European institutions recognized the implications of this transformation. The European Network of Councils for the Judiciary suspended the status of Türkiye’s judicial council after concluding that it no longer met the requirements of institutional independence. It constituted an unprecedented acknowledgement by the European judicial community that the body responsible for safeguarding judicial independence could no longer be regarded as independent itself.

The same period witnessed the progressive dismantling of merit-based judicial recruitment. The statutory requirement that judicial candidates obtain a minimum passing score in written examinations was abolished, removing one of the most important objective safeguards in judicial appointments.

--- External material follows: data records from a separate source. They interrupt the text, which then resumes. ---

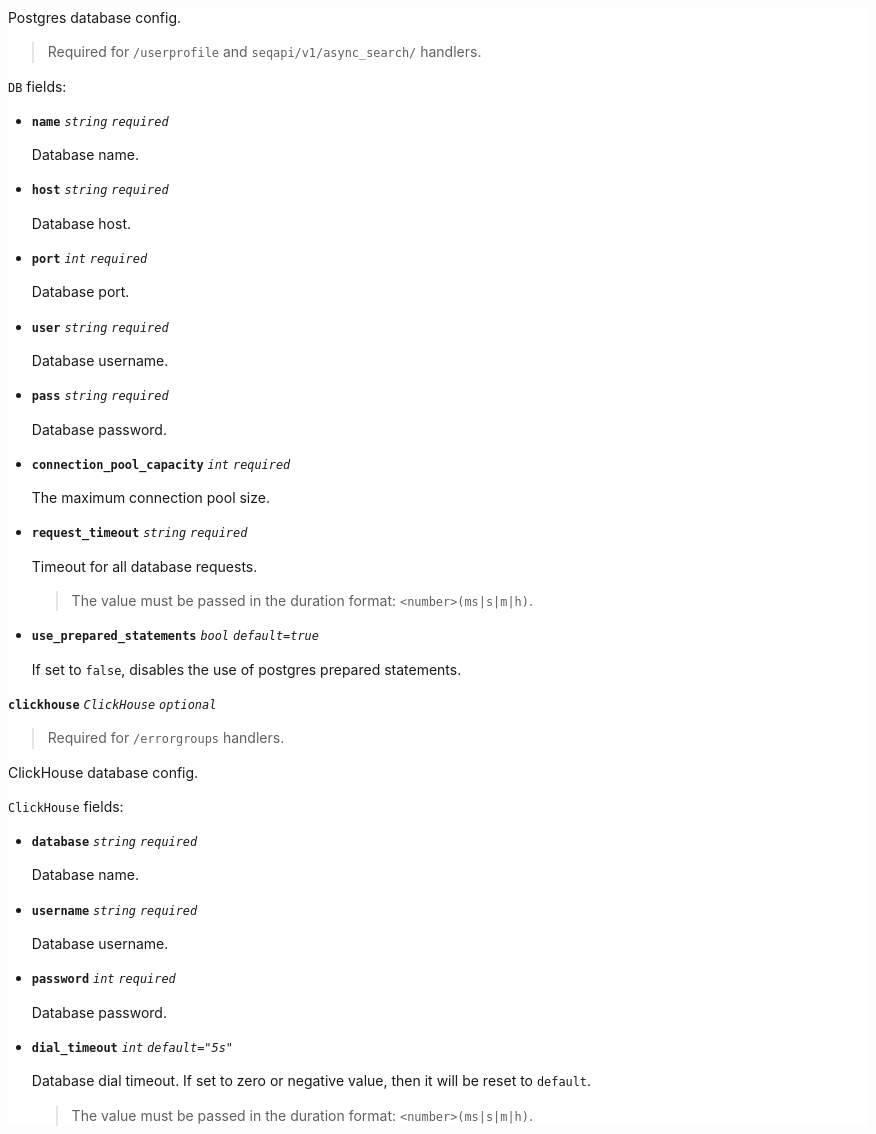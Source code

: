 Postgres database config.

> Required for `/userprofile` and `seqapi/v1/async_search/` handlers.

`DB` fields:

+ **`name`** *`string`* *`required`*

  Database name.

+ **`host`** *`string`* *`required`*

  Database host.

+ **`port`** *`int`* *`required`*

  Database port.

+ **`user`** *`string`* *`required`*

  Database username.

+ **`pass`** *`string`* *`required`*

  Database password.

+ **`connection_pool_capacity`** *`int`* *`required`*

  The maximum connection pool size.

+ **`request_timeout`** *`string`* *`required`*

  Timeout for all database requests.

  > The value must be passed in the duration format: `<number>(ms|s|m|h)`.

+ **`use_prepared_statements`** *`bool`* *`default=true`*

  If set to `false`, disables the use of postgres prepared statements.

**`clickhouse`** *`ClickHouse`* *`optional`*

> Required for `/errorgroups` handlers.

ClickHouse database config.

`ClickHouse` fields:

+ **`database`** *`string`* *`required`*

  Database name.

+ **`username`** *`string`* *`required`*

  Database username.

+ **`password`** *`int`* *`required`*

  Database password.

+ **`dial_timeout`** *`int`* *`default="5s"`*

  Database dial timeout. If set to zero or negative value, then it will be reset to `default`.

  > The value must be passed in the duration format: `<number>(ms|s|m|h)`.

For years, judges and prosecutors entered the profession under a system in which merit could be subordinated to discretion, reinforcing concerns that loyalty had replaced competence as the decisive criterion for advancement.

Independent judicial voices were simultaneously eliminated. YARSAV, the largest independent association of judges and prosecutors in Türkiye, was dissolved by decree. Its president, Murat Arslan, recipient of the Václav Havel Human Rights Prize, was imprisoned. At the same time, structures widely perceived as aligned with executive power acquired growing influence over judicial careers and institutional governance.

Over the last decade, the European Court of Human Rights has repeatedly found violations concerning the detention, prosecution, and dismissal of judges, prosecutors, politicians, journalists, lawyers, academics, and civil society representatives. In judgments including Baş v. Türkiye and Yalçınkaya v. Türkiye, the Court identified systemic deficiencies affecting fundamental rights, legal certainty, due process, and the principle of legality.

The continued non-execution of binding judgments of the Court, including those concerning Osman Kavala and other politically sensitive cases, represents one of the most serious challenges ever faced by the Convention system. The Committee of Ministers launched infringement proceedings, while the Parliamentary Assembly of the Council of Europe described the situation as an unprecedented threat to the authority of the European Court of Human Rights.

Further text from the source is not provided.